** Records follows **
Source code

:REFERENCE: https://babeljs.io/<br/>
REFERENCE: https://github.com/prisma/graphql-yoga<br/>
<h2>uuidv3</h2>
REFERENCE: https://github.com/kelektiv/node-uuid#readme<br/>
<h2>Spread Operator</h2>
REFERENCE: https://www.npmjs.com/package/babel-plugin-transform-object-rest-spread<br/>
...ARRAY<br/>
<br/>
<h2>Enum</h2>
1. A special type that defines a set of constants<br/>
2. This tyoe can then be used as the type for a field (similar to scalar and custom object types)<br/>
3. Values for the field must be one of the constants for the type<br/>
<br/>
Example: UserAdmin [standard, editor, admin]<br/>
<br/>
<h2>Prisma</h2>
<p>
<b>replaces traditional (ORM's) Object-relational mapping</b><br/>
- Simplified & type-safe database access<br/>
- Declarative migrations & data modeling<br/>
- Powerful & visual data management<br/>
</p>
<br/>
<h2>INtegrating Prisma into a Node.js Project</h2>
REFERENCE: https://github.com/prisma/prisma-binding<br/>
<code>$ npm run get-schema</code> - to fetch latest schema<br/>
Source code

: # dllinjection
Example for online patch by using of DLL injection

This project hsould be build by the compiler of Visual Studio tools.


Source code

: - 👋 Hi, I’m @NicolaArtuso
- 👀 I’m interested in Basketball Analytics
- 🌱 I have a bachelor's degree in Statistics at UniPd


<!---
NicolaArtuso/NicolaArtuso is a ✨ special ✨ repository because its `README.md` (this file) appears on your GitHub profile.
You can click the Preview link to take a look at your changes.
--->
** End of Records **
**Work instruction:**
Each line of the records above, from the first through the one containing "REFERENCE: https://github.com/prisma/prisma-binding<br/>", is to be retyped exactly; no other line belongs.

**Problem solution:**
Source code

:REFERENCE: https://babeljs.io/<br/>
REFERENCE: https://github.com/prisma/graphql-yoga<br/>
<h2>uuidv3</h2>
REFERENCE: https://github.com/kelektiv/node-uuid#readme<br/>
<h2>Spread Operator</h2>
REFERENCE: https://www.npmjs.com/package/babel-plugin-transform-object-rest-spread<br/>
...ARRAY<br/>
<br/>
<h2>Enum</h2>
1. A special type that defines a set of constants<br/>
2. This tyoe can then be used as the type for a field (similar to scalar and custom object types)<br/>
3. Values for the field must be one of the constants for the type<br/>
<br/>
Example: UserAdmin [standard, editor, admin]<br/>
<br/>
<h2>Prisma</h2>
<p>
<b>replaces traditional (ORM's) Object-relational mapping</b><br/>
- Simplified & type-safe database access<br/>
- Declarative migrations & data modeling<br/>
- Powerful & visual data management<br/>
</p>
<br/>
<h2>INtegrating Prisma into a Node.js Project</h2>
REFERENCE: https://github.com/prisma/prisma-binding<br/>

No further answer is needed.